After Rose died, she would often think back to the first time she had to leave her for a few hours. It was to attend her husband’s funeral. Do you know that feeling when you are about to leave your child and she cries like she will never see
you again and you fear that her intense sadness might be some terrible omen? She wished she had never stopped feeling that. She wished she’d seen every simple good-bye as a curse for what she’d done. She wished she’d never let her daughter, not even for one minute, out of her sight.

A few months after Rose died, Inès’s eyesight began failing. There were younger people to do the job that she was not doing, Inès had told her, and Inès wanted to spend her last days in her ancestral village in the mountains. Although Inès had been gone for years now, Gaëlle sometimes still craved her company so much that she would wake up in the morning and wait for Inès to come and serve her breakfast, just as she would sometimes wait for her daughter to skip through the doorway and bounce into her bed.

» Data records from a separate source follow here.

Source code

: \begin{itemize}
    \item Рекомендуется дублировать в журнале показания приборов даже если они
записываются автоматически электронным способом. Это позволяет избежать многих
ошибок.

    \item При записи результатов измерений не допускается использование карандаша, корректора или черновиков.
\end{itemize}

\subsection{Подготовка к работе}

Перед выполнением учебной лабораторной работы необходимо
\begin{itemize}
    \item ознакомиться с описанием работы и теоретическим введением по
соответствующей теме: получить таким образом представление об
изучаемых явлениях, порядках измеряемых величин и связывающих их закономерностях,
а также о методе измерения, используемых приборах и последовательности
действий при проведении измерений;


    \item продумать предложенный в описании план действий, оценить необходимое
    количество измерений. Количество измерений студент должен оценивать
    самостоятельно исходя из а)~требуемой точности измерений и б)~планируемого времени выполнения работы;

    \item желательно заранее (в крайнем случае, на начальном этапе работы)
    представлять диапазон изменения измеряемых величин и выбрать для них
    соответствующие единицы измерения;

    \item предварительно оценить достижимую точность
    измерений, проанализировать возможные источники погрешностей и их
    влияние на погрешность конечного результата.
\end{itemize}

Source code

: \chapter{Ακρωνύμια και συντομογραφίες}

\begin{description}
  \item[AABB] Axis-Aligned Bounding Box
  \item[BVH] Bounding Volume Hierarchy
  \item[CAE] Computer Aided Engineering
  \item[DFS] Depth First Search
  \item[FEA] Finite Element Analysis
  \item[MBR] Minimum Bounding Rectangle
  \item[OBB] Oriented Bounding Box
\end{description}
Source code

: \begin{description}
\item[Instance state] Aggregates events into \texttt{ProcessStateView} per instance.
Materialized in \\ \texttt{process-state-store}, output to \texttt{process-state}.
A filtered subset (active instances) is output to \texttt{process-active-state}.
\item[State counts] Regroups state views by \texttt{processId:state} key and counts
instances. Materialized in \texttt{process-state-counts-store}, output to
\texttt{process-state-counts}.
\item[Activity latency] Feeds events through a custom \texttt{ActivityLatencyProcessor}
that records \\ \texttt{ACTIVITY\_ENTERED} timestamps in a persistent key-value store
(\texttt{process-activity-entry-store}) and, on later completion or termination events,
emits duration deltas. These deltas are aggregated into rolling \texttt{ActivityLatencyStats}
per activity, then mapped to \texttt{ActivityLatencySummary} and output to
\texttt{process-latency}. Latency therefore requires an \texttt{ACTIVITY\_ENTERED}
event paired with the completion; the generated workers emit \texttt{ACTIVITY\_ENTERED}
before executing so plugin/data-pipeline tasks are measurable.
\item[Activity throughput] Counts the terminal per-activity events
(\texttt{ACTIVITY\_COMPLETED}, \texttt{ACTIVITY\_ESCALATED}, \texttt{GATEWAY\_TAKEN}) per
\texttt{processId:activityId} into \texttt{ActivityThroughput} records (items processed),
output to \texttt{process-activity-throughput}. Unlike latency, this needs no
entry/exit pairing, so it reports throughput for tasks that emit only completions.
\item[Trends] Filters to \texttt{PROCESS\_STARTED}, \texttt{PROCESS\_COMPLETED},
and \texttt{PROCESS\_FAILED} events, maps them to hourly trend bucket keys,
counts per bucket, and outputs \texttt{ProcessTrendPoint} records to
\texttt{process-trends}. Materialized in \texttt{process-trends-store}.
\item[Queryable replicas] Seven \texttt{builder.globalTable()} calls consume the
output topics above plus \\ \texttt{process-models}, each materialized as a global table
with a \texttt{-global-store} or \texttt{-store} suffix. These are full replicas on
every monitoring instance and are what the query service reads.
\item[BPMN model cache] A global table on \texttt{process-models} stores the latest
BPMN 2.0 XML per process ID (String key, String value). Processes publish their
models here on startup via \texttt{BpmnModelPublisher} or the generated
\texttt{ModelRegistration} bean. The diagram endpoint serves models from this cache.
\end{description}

At night, after a whole day of watching little girls stream in and out of the fabric shop with their mothers, Gaëlle would imagine Rose as an eight-, then a nine-, now a ten-year-old girl. Her baby teeth would be gone, her baby fat yielding to early prepubescent brawn. Her voice would be more defined, more confident. She would be dressing herself too, picking out her own clothes and combing her own hair. She would be riding a bicycle, swimming in the sea. Her childhood passion for pressing wildflowers into her notebooks would most likely continue. Next to them she might now be pasting cutout magazine photos of film and music stars. Rose would still be getting excellent grades in school—Gaëlle would have seen to that—but would she still want to play with the dozen or so cloth dolls that, ignoring her fancier toys, the two of them had made together? Would
she still want to climb up the lighthouse steps and look down at the sea? Would she still want to dance, along with her friends, in their school’s maypole dance at Carnival time, or wear the same feathered hat with her Taino costume for the children’s parade? Would she still want to fly kites on Saturday afternoons, then go down and watch the fishermen’s children launch their miniature boats on the water and run along the beach behind them, chasing the plastic bucket covers they used as Frisbees? Would she still want to know what heaven was and what her father was doing there? Would she still push her head back now and then and shout “Papa!” to the clouds, then ask if everyone was in heaven, why there was any need for cemeteries? Why didn’t the dead just float up and drift away like balloons?

Gaëlle had filled some of the years since her daughter’s death with these types of unanswered questions and with the company of men who were interested in either money or sex or both. Couldn’t they tell, she often wondered, that she was a shell, a zombie, just as she had been when she was pregnant with her daughter and was sure that her daughter would be born damaged or dead, just as she had been too during those early days after her husband had died? Couldn’t they tell that wherever her husband’s and daughter’s spirits were was where she longed to be? Only Max Senior had understood this, because he had listened intently to her story about hiring the Special Forces avengers, while holding her hand.

•  •  •

The night of the vigil for the lost fisherman, Caleb, Gaëlle had been expecting Max Senior and his son for dinner. She had skipped Max Junior’s welcome-home party the night before and had chosen instead to invite the younger Ardin, through his father, to her home. But earlier that evening Max Senior had called to cancel, offering no explanation.